C. The Company has duly authorized the issuance to the Holder, in exchange for the Existing Common Shares (the “Exchange”): (i) a new Series C Warrant to initially purchase such aggregate number of shares of Common Stock as set forth on the signature page of the Holder (the “Exchange Series C Warrant”, as exercised, the “Exchange Series C Warrant Shares”. The Exchange Series C Warrants are collectively referred to herein as the “Exchange Warrants”, the Exchange Series C Warrants Shares are collectively referred to herein as the “Exchange Warrants Shares”, and the Exchange Warrants Shares and the Exchange Warrants are collectively referred to herein as the “Exchange Securities”.
D. Each of the Company and the Holder desire to effectuate the Exchange on the basis and subject to the terms and conditions set forth in this Agreement.
E. The exchange of the Existing Common Shares for the Exchange Warrants is being made in reliance upon the exemption from registration provided by Section 3(a)(9) of the Securities Act of 1933, as amended (the “Securities Act”).
NOW, THEREFORE, in consideration of the foregoing premises and the mutual covenants hereinafter contained, the parties hereto agree as follows:
1. Exchange of Securities; Amendments; Ratifications. On the date hereof, pursuant to Section 3(a)(9) of the Securities Act, each Holder hereby agrees to convey, assign and transfer the Existing Common Shares to the Company in exchange for which the Company agrees to issue the Exchange Warrants to the Holder as follows:
(a) In exchange for the Existing Common Shares, on the date hereof, the Company shall deliver or cause to be delivered to the Holder (or its designee) the Exchange Warrants at the address for delivery set forth on the signature page of the Holder. On the date hereof, the Holder shall be deemed for all corporate purposes to have become the holder of record of the Exchange Warrants, irrespective of the date the certificates evidencing the Exchange Warrants are delivered to the Holder.

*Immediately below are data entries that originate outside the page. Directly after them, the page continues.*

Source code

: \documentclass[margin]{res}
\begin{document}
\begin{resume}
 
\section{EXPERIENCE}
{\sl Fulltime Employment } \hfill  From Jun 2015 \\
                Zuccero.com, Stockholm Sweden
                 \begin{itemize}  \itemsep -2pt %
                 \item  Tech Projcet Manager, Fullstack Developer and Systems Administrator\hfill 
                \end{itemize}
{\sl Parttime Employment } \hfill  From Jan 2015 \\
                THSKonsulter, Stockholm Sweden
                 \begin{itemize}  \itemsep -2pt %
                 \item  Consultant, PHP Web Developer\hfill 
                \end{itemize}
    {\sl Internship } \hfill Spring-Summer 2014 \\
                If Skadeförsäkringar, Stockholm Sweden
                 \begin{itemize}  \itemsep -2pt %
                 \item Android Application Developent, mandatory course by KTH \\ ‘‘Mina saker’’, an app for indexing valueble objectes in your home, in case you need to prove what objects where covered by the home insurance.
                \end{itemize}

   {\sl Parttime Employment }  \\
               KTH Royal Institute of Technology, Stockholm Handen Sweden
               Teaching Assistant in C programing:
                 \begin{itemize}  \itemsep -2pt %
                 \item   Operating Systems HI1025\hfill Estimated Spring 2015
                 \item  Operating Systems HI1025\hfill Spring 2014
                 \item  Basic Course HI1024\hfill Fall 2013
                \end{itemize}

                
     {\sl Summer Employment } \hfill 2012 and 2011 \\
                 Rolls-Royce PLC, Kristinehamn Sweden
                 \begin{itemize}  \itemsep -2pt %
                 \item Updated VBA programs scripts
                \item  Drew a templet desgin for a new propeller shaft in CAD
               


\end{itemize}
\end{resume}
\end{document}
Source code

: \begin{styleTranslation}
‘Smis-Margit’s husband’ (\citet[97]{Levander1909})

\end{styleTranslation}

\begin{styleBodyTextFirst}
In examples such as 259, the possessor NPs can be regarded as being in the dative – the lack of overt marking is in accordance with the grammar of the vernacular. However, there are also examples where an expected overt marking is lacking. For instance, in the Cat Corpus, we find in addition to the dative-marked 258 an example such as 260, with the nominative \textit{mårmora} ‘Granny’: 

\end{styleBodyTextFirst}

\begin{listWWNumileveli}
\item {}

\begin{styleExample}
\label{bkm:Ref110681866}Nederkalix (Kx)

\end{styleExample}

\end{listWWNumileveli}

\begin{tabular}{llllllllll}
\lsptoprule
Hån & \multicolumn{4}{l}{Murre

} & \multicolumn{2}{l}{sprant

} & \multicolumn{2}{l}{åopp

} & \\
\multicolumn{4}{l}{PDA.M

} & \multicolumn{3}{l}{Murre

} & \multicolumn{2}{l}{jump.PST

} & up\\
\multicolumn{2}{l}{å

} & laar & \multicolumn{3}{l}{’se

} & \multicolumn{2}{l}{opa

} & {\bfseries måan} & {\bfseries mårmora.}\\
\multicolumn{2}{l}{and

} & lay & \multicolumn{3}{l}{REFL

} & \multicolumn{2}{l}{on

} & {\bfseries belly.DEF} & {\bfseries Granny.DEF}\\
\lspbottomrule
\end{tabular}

(b) The Holder shall deliver or cause to be delivered to the Company (or its designee) the Existing Common Shares (or affidavit of lost shares, in form provided upon request by the Company and reasonably acceptable to the Holder) as soon as commercially practicable following the date hereof. Immediately following the delivery of the Exchange Warrants to the Holder (or its designee), the Holder shall relinquish all rights, title and interest in the Existing Common Shares (including any claims the Holder may have against the Company related thereto) and assign the same to the Company, and the Existing Common Shares shall be canceled. The Company and the Holder shall execute and/or deliver such other documents and agreements as are customary and reasonably necessary to effectuate the Exchange.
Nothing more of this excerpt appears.